What this task involves
From the listing below, extract each line containing the string "результаты".

Extracted data
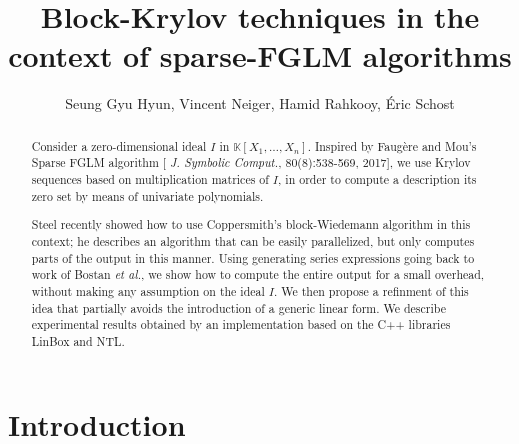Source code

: \documentclass[12pt]{article}
\title{Block-Krylov techniques in the context of sparse-FGLM algorithms}
\author{Seung Gyu Hyun, Vincent Neiger, Hamid Rahkooy, \'Eric Schost}
\def\K{\mathbb{K}}
\def\K {\ensuremath{\mathbb{K}}}
\begin{document}
\maketitle

\begin{abstract}
  Consider a zero-dimensional ideal $I$ in $\K[X_1,\dots,X_n]$.
  Inspired by Faug\`ere and Mou's Sparse FGLM algorithm [{\em
      J. Symbolic Comput.}, 80(8):538-569, 2017], we use Krylov
  sequences based on multiplication matrices of $I$, in order to
  compute a description its zero set by means of univariate
  polynomials.

  Steel recently showed how to use
  Coppersmith's block-Wiedemann algorithm in this context; he
  describes an algorithm that can be easily parallelized, but only
  computes parts of the output in this manner. Using generating series
  expressions going back to work of Bostan {\it et al.}, we show how
  to compute the entire output for a small overhead, without making
  any assumption on the ideal $I$. We then propose a refinment of this
  idea that partially avoids the introduction of a generic linear
  form.  We describe experimental results obtained by an
  implementation based on the C++ libraries LinBox and NTL.
\end{abstract}


\section{Introduction}
\end{document}
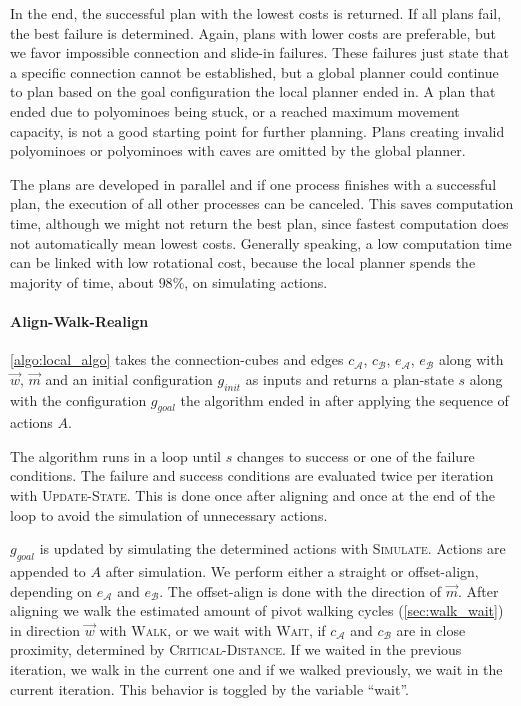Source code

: In the end, the successful plan with the lowest costs is returned.
If all plans fail, the best failure is determined.
Again, plans with lower costs are preferable, but we favor impossible connection and slide-in failures.
These failures just state that a specific connection cannot be established, but a global planner could continue to plan based on the goal configuration the local planner ended in.
A plan that ended due to polyominoes being stuck, or a reached maximum movement capacity, is not a good starting point for further planning.
Plans creating invalid polyominoes or polyominoes with caves are omitted by the global planner.

The plans are developed in parallel and if one process finishes with a successful plan, the execution of all other processes can be canceled.
This saves computation time, although we might not return the best plan, since fastest computation does not automatically mean lowest costs.
Generally speaking, a low computation time can be linked with low rotational cost, because the local planner spends the majority of time, about $98\%$, on simulating actions.

\paragraph{Align-Walk-Realign}

\autoref{algo:local_algo} takes the connection-cubes and edges $c_\mathcal{A}$, $c_\mathcal{B}$, $e_\mathcal{A}$, $e_\mathcal{B}$ along with $\vec{w}$, $\vec{m}$ and an initial configuration $g_\textit{init}$ as inputs and returns a plan-state $s$ along with the configuration $g_\textit{goal}$ the algorithm ended in after applying the sequence of actions $A$.

The algorithm runs in a loop until $s$ changes to success or one of the failure conditions.
The failure and success conditions are evaluated twice per iteration with {\scshape Update-State}.
This is done once after aligning and once at the end of the loop to avoid the simulation of unnecessary actions.

$g_\textit{goal}$ is updated by simulating the determined actions with {\scshape Simulate}.
Actions are appended to $A$ after simulation.
We perform either a straight or offset-align, depending on $e_\mathcal{A}$ and $e_\mathcal{B}$.
The offset-align is done with the direction of $\vec{m}$.
After aligning we walk the estimated amount of pivot walking cycles (\autoref{sec:walk_wait}) in direction $\vec{w}$ with {\scshape Walk}, or we wait with {\scshape Wait}, if $c_\mathcal{A}$ and $c_\mathcal{B}$ are in close proximity, determined by {\scshape Critical-Distance}.
If we waited in the previous iteration, we walk in the current one and if we walked previously, we wait in the current iteration.
This behavior is toggled by the variable ``wait''.


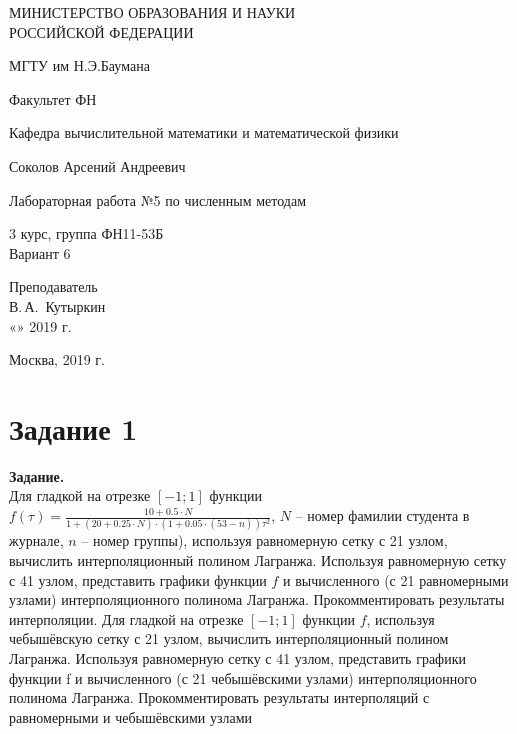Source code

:\documentclass[14pt,a4paper]{scrartcl}
\begin{document}
	\begin{titlepage}
	\begin{center}
		\large
		МИНИСТЕРСТВО ОБРАЗОВАНИЯ И НАУКИ\\ РОССИЙСКОЙ ФЕДЕРАЦИИ
		
		\vspace{0.5cm}
		
		МГТУ им Н.Э.Баумана
		\vspace{0.25cm}
		
		Факультет ФН
		
		Кафедра вычислительной математики и математической физики
		\vfill
		
		
		Соколов Арсений Андреевич\\
		\vfill
		
		
		{\LARGE Лабораторная работа №5 по численным методам\\[2mm]
		}
		\bigskip
		
		3 курс, группа ФН11-53Б\\
		Вариант 6
	\end{center}
	\vfill
	
	\newlength{\ML}
	\hfill\begin{minipage}{0.4\textwidth}
		Преподаватель\\
		\underline{\hspace{3cm}} В.\,А.~Кутыркин\\
		«\underline{\hspace{0.7cm}}» \underline{\hspace{1.71cm}} 2019 г.
	\end{minipage}%
	\bigskip
	
	
	\vfill
	
	\begin{center}
		Москва, 2019 г.
	\end{center}
\end{titlepage}

\section*{Задание 1}
\textbf{Задание.}\\
Для гладкой на отрезке $[-1;1]$ функции $f(\tau) = \frac{10+0.5 \cdot N}{1+(20+0.25\cdot N)\cdot(1+0.05\cdot(53-n))\tau^2}$, $N$ -- номер фамилии студента в журнале, $n$ -- номер группы), используя равномерную сетку с 21 узлом, вычислить интерполяционный полином Лагранжа. Используя равномерную сетку с 41 узлом, представить графики функции $f$ и вычисленного (с 21 равномерными узлами) интерполяционного полинома Лагранжа. Прокомментировать результаты интерполяции.
Для гладкой на отрезке $[-1;1]$ функции $f$, используя чебышёвскую сетку с 21 узлом, вычислить интерполяционный полином Лагранжа. Используя равномерную сетку с 41 узлом, представить графики функции f и вычисленного (с 21 чебышёвскими узлами) интерполяционного полинома Лагранжа.
Прокомментировать результаты интерполяций с равномерными и чебышёвскими
узлами
\end{document}
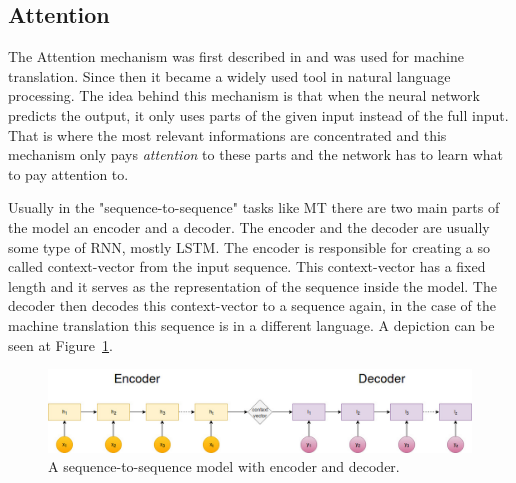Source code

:\subsection{Attention}
The Attention mechanism was first described in \cite{Bahdanau:2015} and was used for machine translation. Since then it became a widely used tool in natural language processing. The idea behind this mechanism is that when the neural network predicts the output, it only uses parts of the given input instead of the full input. That is where the most relevant informations are concentrated and this mechanism only pays \textit{attention} to these parts and the network has to learn what to pay attention to.

Usually in the "sequence-to-sequence" tasks like MT there are two main parts of the model an encoder and a decoder. The encoder and the decoder are usually some type of RNN, mostly LSTM. The encoder is responsible for creating a so called context-vector from the input sequence. This context-vector has a fixed length and it serves as the representation of the sequence inside the model. The decoder then decodes this context-vector to a sequence again, in the case of the machine translation this sequence is in a different language. A depiction can be seen at Figure~\ref{fig:seq_to_seq}.
\begin{figure}[!htb]
	\centering
	\includegraphics[scale=0.4]{seq_to_seq.jpg}
	\caption{A sequence-to-sequence model with encoder and decoder.}
	\label{fig:seq_to_seq}
\end{figure}

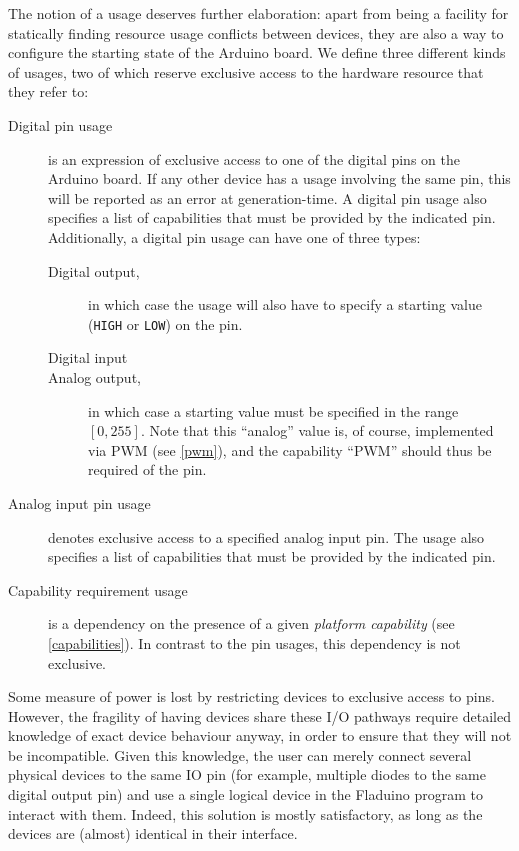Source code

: \documentclass[a4paper, oneside, final]{memoir}
\begin{document}
The notion of a usage deserves further elaboration: apart from being a
facility for statically finding resource usage conflicts between
devices, they are also a way to configure the starting state of the
Arduino board.  We define three different kinds of usages, two of which
reserve exclusive access to the hardware resource that they refer to:

\begin{description}
\item[Digital pin usage] is an expression of exclusive access to one
  of the digital pins on the Arduino board.  If any other device has a
  usage involving the same pin, this will be reported as an error at
  generation-time.  A digital pin usage also specifies a list of
  capabilities that must be provided by the indicated pin.
  Additionally, a digital pin usage can have one of three types:
  \begin{description}
  \item[Digital output,] in which case the usage will also have to
    specify a starting value (\texttt{HIGH} or \texttt{LOW}) on the
    pin.
  \item[Digital input]
  \item[Analog output,] in which case a starting value must be
    specified in the range $[0,255]$.  Note that this ``analog'' value
    is, of course, implemented via PWM (see \ref{pwm}), and the
    capability ``PWM'' should thus be required of the pin.
  \end{description}
\item[Analog input pin usage] denotes exclusive access to a specified
  analog input pin.  The usage also specifies a list of capabilities
  that must be provided by the indicated pin.
\item[Capability requirement usage] is a dependency on the presence of
  a given \textit{platform capability} (see \ref{capabilities}).  In
  contrast to the pin usages, this dependency is not exclusive.
\end{description}

Some measure of power is lost by restricting devices to exclusive
access to pins.  However, the fragility of having devices share these
I/O pathways require detailed knowledge of exact device behaviour
anyway, in order to ensure that they will not be incompatible.  Given
this knowledge, the user can merely connect several physical devices
to the same IO pin (for example, multiple diodes to the same digital
output pin) and use a single logical device in the Fladuino program to
interact with them.  Indeed, this solution is mostly satisfactory, as
long as the devices are (almost) identical in their interface.
\end{document}
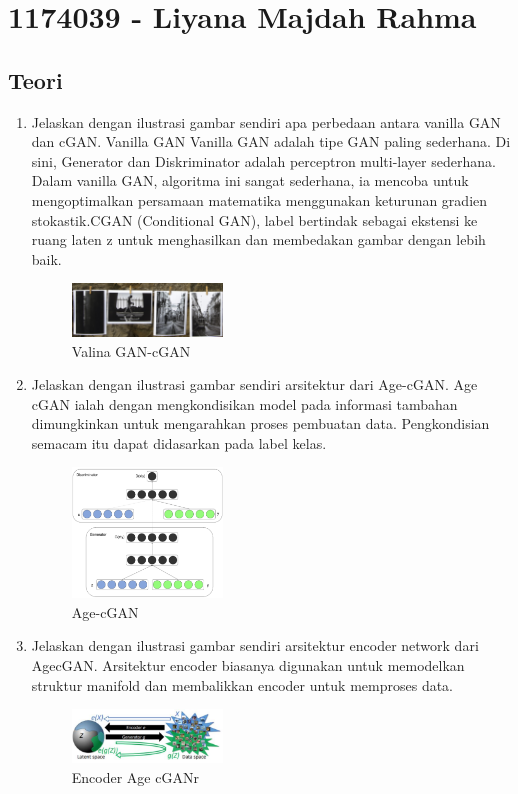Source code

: \section{1174039 - Liyana Majdah Rahma}

\subsection{Teori}
\begin{enumerate}

        \item Jelaskan dengan ilustrasi gambar sendiri apa perbedaan antara vanilla GAN dan cGAN.
		Vanilla GAN Vanilla GAN adalah tipe GAN paling sederhana. Di sini, Generator dan Diskriminator adalah perceptron multi-layer sederhana. Dalam vanilla GAN, algoritma ini sangat sederhana, ia mencoba untuk mengoptimalkan persamaan matematika menggunakan keturunan gradien stokastik.CGAN (Conditional GAN), label bertindak sebagai ekstensi ke ruang laten z untuk menghasilkan dan membedakan gambar dengan lebih baik. 
			\begin{figure}[H]
            	\includegraphics[width=4cm]{figures/1174039/chapter9/teori1.PNG}
           		\centering
           		\caption{Valina GAN-cGAN}
            \end{figure}
            
        \item Jelaskan dengan ilustrasi gambar sendiri arsitektur dari Age-cGAN.
		Age cGAN ialah dengan mengkondisikan model pada informasi tambahan dimungkinkan untuk mengarahkan proses pembuatan data. Pengkondisian semacam itu dapat didasarkan pada label kelas.
			\begin{figure}[H]
				\includegraphics[width=4cm]{figures/1174039/chapter9/teori2.PNG}
            		\centering
           		\caption{Age-cGAN}
            \end{figure}
                
        \item Jelaskan dengan ilustrasi gambar sendiri arsitektur encoder network dari AgecGAN.
		Arsitektur encoder biasanya digunakan untuk memodelkan struktur manifold dan membalikkan encoder untuk memproses data.
            \begin{figure}[H]
                \includegraphics[width=4cm]{figures/1174039/chapter9/teori3.PNG}
                    \centering
                \caption{Encoder Age cGANr}
            \end{figure}


\end{enumerate}
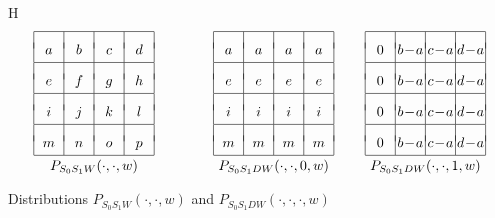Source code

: \begin{myfigure}{H}
$$
{\setlength{\arraycolsep}{2.5ex}
\begin{array}{|c|c|c|c|} \hline 
& & & \\[-1ex] 
\noex a & \noex b & \noex c & \noex d \\[0.5ex] \hline 
& & & \\[-1ex] 
\noex e & \noex f & \noex g & \noex h \\[0.5ex] \hline
& & & \\[-1ex] 
\noex i & \noex j & \noex k & \noex l \\[0.5ex] \hline
& & & \\[-1ex] 
\noex m & \noex n & \noex o & \noex p \\[0.5ex] \hline
\end{array}
\atop P_{S_0 S_1 W}(\cdot,\cdot,w) }
\qquad\qquad
{\setlength{\arraycolsep}{2.5ex}
\begin{array}{|c|c|c|c|} \hline 
& & & \\[-1ex] 
\noex a & \noex a & \noex a & \noex a \\[0.5ex] \hline 
& & & \\[-1ex] 
\noex e & \noex e & \noex e & \noex e \\[0.5ex] \hline
& & & \\[-1ex] 
\noex i & \noex i & \noex i & \noex i \\[0.5ex] \hline
& & & \\[-1ex] 
\noex m & \noex m & \noex m & \noex m \\[0.5ex] \hline
\end{array}
\atop P_{S_0 S_1 D W}(\cdot,\cdot,0,w) }
\qquad
{\setlength{\arraycolsep}{2.5ex}
\begin{array}{|c|c|c|c|} \hline 
 & & & \\[-1ex] 
\noex 0 & \noex{b \m a} & \noex{c \m a} & \noex{d \m a} \\[0.5ex] \hline 
 & & & \\[-1ex] 
\noex 0 & \noex{b \m a} & \noex{c \m a} & \noex{d \m a} \\[0.5ex] \hline 
 & & & \\[-1ex] 
\noex 0 & \noex{b \m a} & \noex{c \m a} & \noex{d \m a} \\[0.5ex] \hline 
 & & & \\[-1ex] 
\noex 0 & \noex{b \m a} & \noex{c \m a} & \noex{d \m a} \\[0.5ex] \hline 
\end{array}
\atop P_{S_0 S_1 D W}(\cdot,\cdot,1,w) }
$$
\vspace{-3ex}
\caption{Distributions $P_{S_0 S_1 W}(\cdot,\cdot,w)$ and $P_{S_0 S_1
D W}(\cdot,\cdot,\cdot,w)$}\label{fig:l=2}
\end{myfigure}

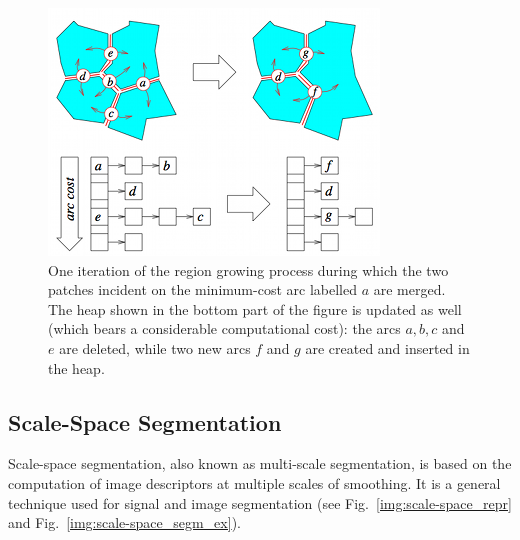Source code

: \begin{figure}
\centering
\includegraphics{figures/region_growing}
\caption[Region growing]{One iteration of the region growing process during which the two patches incident on the minimum-cost arc labelled $a$ are merged. The heap shown in the bottom part of the figure is updated as well (which bears a considerable computational cost): the arcs $a, b, c$ and $e$ are deleted, while two new arcs $f$ and $g$ are created and inserted in the heap.}
\label{img:region_growing}
\end{figure}


\subsection{Scale-Space Segmentation}

Scale-space segmentation, also known as multi-scale segmentation, is based on the computation of image descriptors at multiple scales of smoothing. It is a general technique used for signal and image segmentation (see Fig.~\ref{img:scale-space_repr} and Fig.~\ref{img:scale-space_segm_ex}).

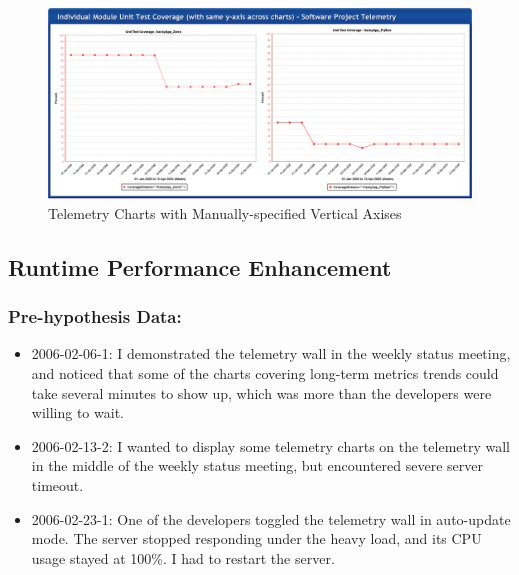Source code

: \begin{figure}[p]
  \center
  \includegraphics[width=1.00\textwidth]{figures/CSDL-FixedYAxis}
  \caption{Telemetry Charts with Manually-specified Vertical Axises} 
  \label{fig:CSDL-FixedYAxis}
\end{figure}











\clearpage
\subsection{Runtime Performance Enhancement}
\label{EvaluationInCSDL:EventsDescription:Performance}

\subsubsection{Pre-hypothesis Data:}
\begin{itemize}
  \setlength{\itemsep}{0pt}
  \setlength{\parskip}{0pt}
  \item 2006-02-06-1: I demonstrated the telemetry wall in the weekly status meeting, and noticed that some of the charts covering long-term metrics trends could take several minutes to show up, which was more than the developers were willing to wait.
  \item 2006-02-13-2: I wanted to display some telemetry charts on the telemetry wall in the middle of the weekly status meeting, but encountered severe server timeout.
  \item 2006-02-23-1: One of the developers toggled the telemetry wall in auto-update mode. The server stopped responding under the heavy load, and its CPU usage stayed at 100\%. I had to restart the server.
\end{itemize}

Written answer
Для гладкой на отрезке $[-1;1]$ функции $f(\tau) = \frac{10+0.5 \cdot N}{1+(20+0.25\cdot N)\cdot(1+0.05\cdot(53-n))\tau^2}$, $N$ -- номер фамилии студента в журнале, $n$ -- номер группы), используя равномерную сетку с 21 узлом, вычислить интерполяционный полином Лагранжа. Используя равномерную сетку с 41 узлом, представить графики функции $f$ и вычисленного (с 21 равномерными узлами) интерполяционного полинома Лагранжа. Прокомментировать результаты интерполяции.
Прокомментировать результаты интерполяций с равномерными и чебышёвскими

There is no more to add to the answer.